While going through my cancer treatments, I did not once stop to think for a moment that maybe I needed to have my eggs frozen in case I ever wanted a baby. All I was thinking about was getting the cancer out in order to save my life rather than wondering if I might ever want kids. But kids were always a part of the plan, I had always dreamed of being a mom. After overcoming cancer, I started to wonder if this dream was even possible anymore. As much as I wanted kids, I became terrified of having them because I did not want them to ever have to go through what I experienced. 

So, in 2017 when I retired from competing, I went and had a conversation with my doctors to see if there was anything medically that would hinder me from having kids. Once I got the green light that it was ok, we tried for about a year with no success. That was when we were referred to Brown Fertility. We met with some of the doctors at Brown Fertility and decided that we wanted to move forward with IVF. Given my age, I did not want to waste any more time because I knew the clock was against me at that point. We went through the entire process and I was excited because I knew that it was possible for me to have a child. Unfortunately, my first round of IVF was unsuccessful. I was devastated. All those self-doubts started coming back. “What if I can’t have kids?” “Will I ever know what it’s like to be a mother?” “I already can’t breastfeed and now will I not experience motherhood at all?” Those were just some of the thoughts that were going on in my head. Looking around, so many friends were having babies, and here I was, silently suffering, just aching to experience that joy that they were having. To simply be a mom. 

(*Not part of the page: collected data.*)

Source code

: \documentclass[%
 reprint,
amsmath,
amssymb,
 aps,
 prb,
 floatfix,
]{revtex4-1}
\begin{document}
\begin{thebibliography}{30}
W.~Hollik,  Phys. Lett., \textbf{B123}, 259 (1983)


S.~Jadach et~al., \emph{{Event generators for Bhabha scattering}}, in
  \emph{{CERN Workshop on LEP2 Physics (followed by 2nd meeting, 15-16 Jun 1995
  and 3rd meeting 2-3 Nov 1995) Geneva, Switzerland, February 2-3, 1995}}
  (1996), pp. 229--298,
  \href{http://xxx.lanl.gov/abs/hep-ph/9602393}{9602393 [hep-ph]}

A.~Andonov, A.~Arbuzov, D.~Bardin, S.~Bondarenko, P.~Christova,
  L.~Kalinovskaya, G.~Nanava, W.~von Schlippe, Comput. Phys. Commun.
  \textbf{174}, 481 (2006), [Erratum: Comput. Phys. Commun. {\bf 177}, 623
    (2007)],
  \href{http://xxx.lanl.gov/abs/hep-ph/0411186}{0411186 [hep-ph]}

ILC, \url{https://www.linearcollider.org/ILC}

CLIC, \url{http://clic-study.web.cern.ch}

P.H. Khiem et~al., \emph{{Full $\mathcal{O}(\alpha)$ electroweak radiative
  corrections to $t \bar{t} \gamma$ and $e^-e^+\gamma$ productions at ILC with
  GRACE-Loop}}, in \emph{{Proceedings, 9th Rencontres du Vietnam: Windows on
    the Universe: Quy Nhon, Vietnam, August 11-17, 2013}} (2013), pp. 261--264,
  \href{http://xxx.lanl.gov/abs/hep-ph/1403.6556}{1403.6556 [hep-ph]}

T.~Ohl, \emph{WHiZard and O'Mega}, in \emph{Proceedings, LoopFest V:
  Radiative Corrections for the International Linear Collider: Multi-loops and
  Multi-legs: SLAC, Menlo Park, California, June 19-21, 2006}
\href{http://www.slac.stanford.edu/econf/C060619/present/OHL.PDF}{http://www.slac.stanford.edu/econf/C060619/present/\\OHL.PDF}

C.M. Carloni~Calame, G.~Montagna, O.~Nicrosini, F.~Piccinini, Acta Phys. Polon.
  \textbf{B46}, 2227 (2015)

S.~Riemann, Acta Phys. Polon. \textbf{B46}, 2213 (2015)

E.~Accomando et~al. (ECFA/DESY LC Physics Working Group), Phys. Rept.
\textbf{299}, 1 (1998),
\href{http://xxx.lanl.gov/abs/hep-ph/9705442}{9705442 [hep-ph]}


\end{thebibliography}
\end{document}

We decided that we were going to do another round of IVF transfer, but halfway through my treatment the doctor realized that I have some fibroids and they needed to be removed before we could continue. In April of 2019, I underwent surgery to remove my fibroids. It took months before I could do my transfer because I had to be fully healed before that could happen. In August of 2019, we did our transfer. As scary as it was, I was hopeful that it would work because if it failed I did not know how I would feel waiting that two weeks for the blood pregnancy test. It felt like I was waiting for a month. I promised myself that I would not do a test at home because if it was negative, I could not deal with the disappointment. Two weeks after my transfer day, I went in for my blood test. That was the easy part. The hard part was waiting for that call because I honestly did not know what the result was going to be.

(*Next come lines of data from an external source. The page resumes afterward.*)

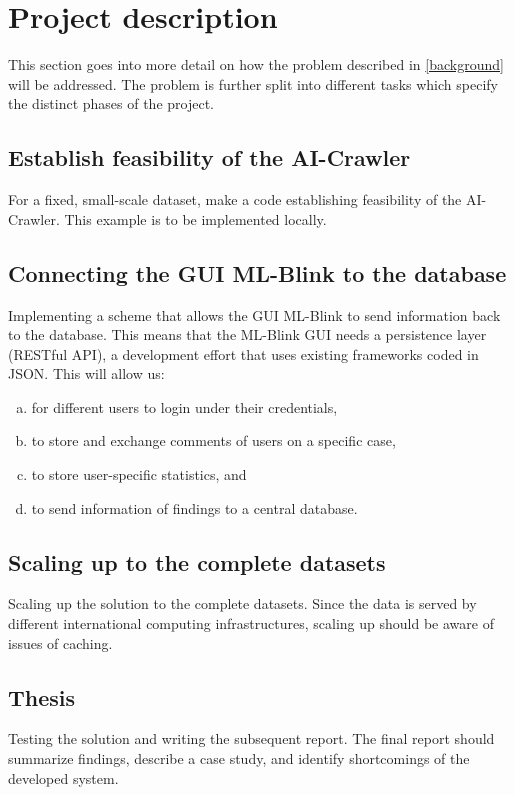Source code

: \section{Project description} \label{description}

This section goes into more detail on how the problem described in \ref{background} will be addressed. The problem is further split into different tasks which specify the distinct phases of the project. 

\subsection{Establish feasibility of the AI-Crawler}

For a fixed, small-scale dataset, make a code establishing feasibility of the AI-Crawler. This example is to be implemented locally.

\subsection{Connecting the GUI ML-Blink to the database}

Implementing a scheme that allows the GUI ML-Blink to send information back to the database. This means that the ML-Blink GUI needs a persistence layer (RESTful API), a development effort that uses existing frameworks coded in JSON.  This will allow us:

\begin{enumerate}[(a)]
  \item for different users to login under their credentials,
  \item to store and exchange comments of users on a specific case,
  \item to store user-specific statistics, and
  \item to send information of findings to a central database.
\end{enumerate}

\subsection{Scaling up to the complete datasets}

Scaling up the solution to the complete datasets. Since the data is served by different international computing infrastructures, scaling up should be aware of issues of caching.
 
\subsection{Thesis}

Testing the solution and writing the subsequent report. The final report should summarize findings, describe a case study, and identify shortcomings of the developed system.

I remember on that day I saw my phone ringing and I did not answer it because I was so scared. I figured they would just leave a message to tell me. They did indeed leave a message asking me to call them back, so I picked up the phone and made that dreaded call, not knowing what I would hear. When that nurse came on the phone with some of the other nurses to tell me I was pregnant, it felt like a weight was lifted off my shoulders. I was so happy and excited because I was about to give my husband a family. Fast forward a couple weeks, and we were going in to do the ultrasound. I was only expecting to hear one heartbeat, and definitely was not thinking about the possibility of more than one. To my surprise, they told me there was another sac and another heartbeat. I was so excited and scared at the same time because I was about to have not one, but two babies! I had no morning sickness, which I was happy about, the doctor’s visits went well, and I was scheduled for a cesarean birth at 37 weeks. Things changed and my c-section was moved up to 36 weeks when I delivered two handsome boys; Jamari and Jameir.

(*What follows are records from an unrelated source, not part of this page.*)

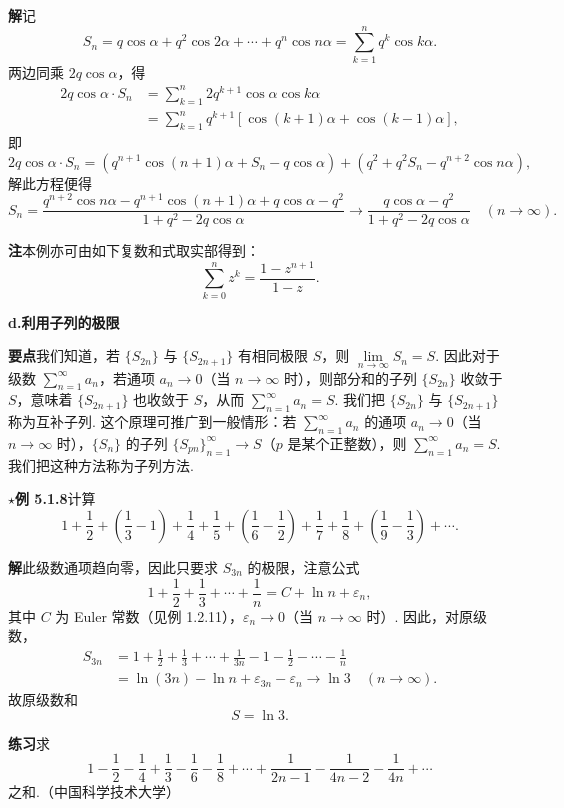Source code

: \documentclass[UTF8, 12pt, fontset=fandol, oneside]{ctexart}
\begin{document}
\noindent\textbf{解}\quad 记
\[
  S_n=q\cos\alpha+q^2\cos2\alpha+\cdots+q^n\cos n\alpha
  =\sum_{k=1}^n q^k\cos k\alpha.
\]
两边同乘 $2q\cos\alpha$，得
\[
\begin{aligned}
2q\cos\alpha\cdot S_n
&=\sum_{k=1}^n 2q^{k+1}\cos\alpha\cos k\alpha\\
&=\sum_{k=1}^n q^{k+1}[\cos(k+1)\alpha+\cos(k-1)\alpha],
\end{aligned}
\]
即
\[
  2q\cos\alpha\cdot S_n
  =\left(q^{n+1}\cos(n+1)\alpha+S_n-q\cos\alpha\right)
   +\left(q^2+q^2S_n-q^{n+2}\cos n\alpha\right),
\]
解此方程便得
\[
  S_n=\frac{q^{n+2}\cos n\alpha-q^{n+1}\cos(n+1)\alpha+q\cos\alpha-q^2}
  {1+q^2-2q\cos\alpha}
  \to \frac{q\cos\alpha-q^2}{1+q^2-2q\cos\alpha}\quad(n\to\infty).
\]

\noindent\textbf{注}\quad 本例亦可由如下复数和式取实部得到：
\[
  \sum_{k=0}^n z^k=\frac{1-z^{n+1}}{1-z}.
\]

\noindent\textbf{d.\quad 利用子列的极限}

\noindent\textbf{要点}\quad 我们知道，若 $\{S_{2n}\}$ 与 $\{S_{2n+1}\}$ 有相同极限 $S$，则 $\lim\limits_{n\to\infty}S_n=S$. 因此对于级数 $\displaystyle\sum_{n=1}^\infty a_n$，若通项 $a_n\to0$（当 $n\to\infty$ 时），则部分和的子列 $\{S_{2n}\}$ 收敛于 $S$，意味着 $\{S_{2n+1}\}$ 也收敛于 $S$，从而 $\displaystyle\sum_{n=1}^\infty a_n=S$. 我们把 $\{S_{2n}\}$ 与 $\{S_{2n+1}\}$ 称为互补子列. 这个原理可推广到一般情形：若 $\displaystyle\sum_{n=1}^\infty a_n$ 的通项 $a_n\to0$（当 $n\to\infty$ 时），$\{S_n\}$ 的子列 $\{S_{pn}\}_{n=1}^\infty\to S$（$p$ 是某个正整数），则 $\displaystyle\sum_{n=1}^\infty a_n=S$. 我们把这种方法称为子列方法.

\noindent\textbf{$\star$例 5.1.8}\quad 计算
\[
  1+\frac12+\left(\frac13-1\right)+\frac14+\frac15+\left(\frac16-\frac12\right)
  +\frac17+\frac18+\left(\frac19-\frac13\right)+\cdots.
\]

\noindent\textbf{解}\quad 此级数通项趋向零，因此只要求 $S_{3n}$ 的极限，注意公式
\[
  1+\frac12+\frac13+\cdots+\frac1n=C+\ln n+\varepsilon_n,
\]
其中 $C$ 为 Euler 常数（见例 1.2.11），$\varepsilon_n\to0$（当 $n\to\infty$ 时）. 因此，对原级数，
\[
\begin{aligned}
S_{3n}
&=1+\frac12+\frac13+\cdots+\frac1{3n}-1-\frac12-\cdots-\frac1n\\
&=\ln(3n)-\ln n+\varepsilon_{3n}-\varepsilon_n\to\ln3\quad(n\to\infty).
\end{aligned}
\]
故原级数和
\[
  S=\ln3.
\]

\noindent\textbf{练习}\quad 求
\[
  1-\frac12-\frac14+\frac13-\frac16-\frac18+\cdots+\frac1{2n-1}
  -\frac1{4n-2}-\frac1{4n}+\cdots
\]
之和.（中国科学技术大学）
\end{document}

I did not know how much my life would change having those two little ones. They have been my sunshine and rainbows on the darkest days. I’m making sure I stay safe so that I can take care of them, because I honestly don’t know what I would do if anything happened to them. I honestly can say every obstacle I’ve faced has been worth it, it has prepared me for the ultimate win, to be a mother and experience parenthood with Jameel, who was right by my side throughout everything and deserves to experience what it is like to be a dad.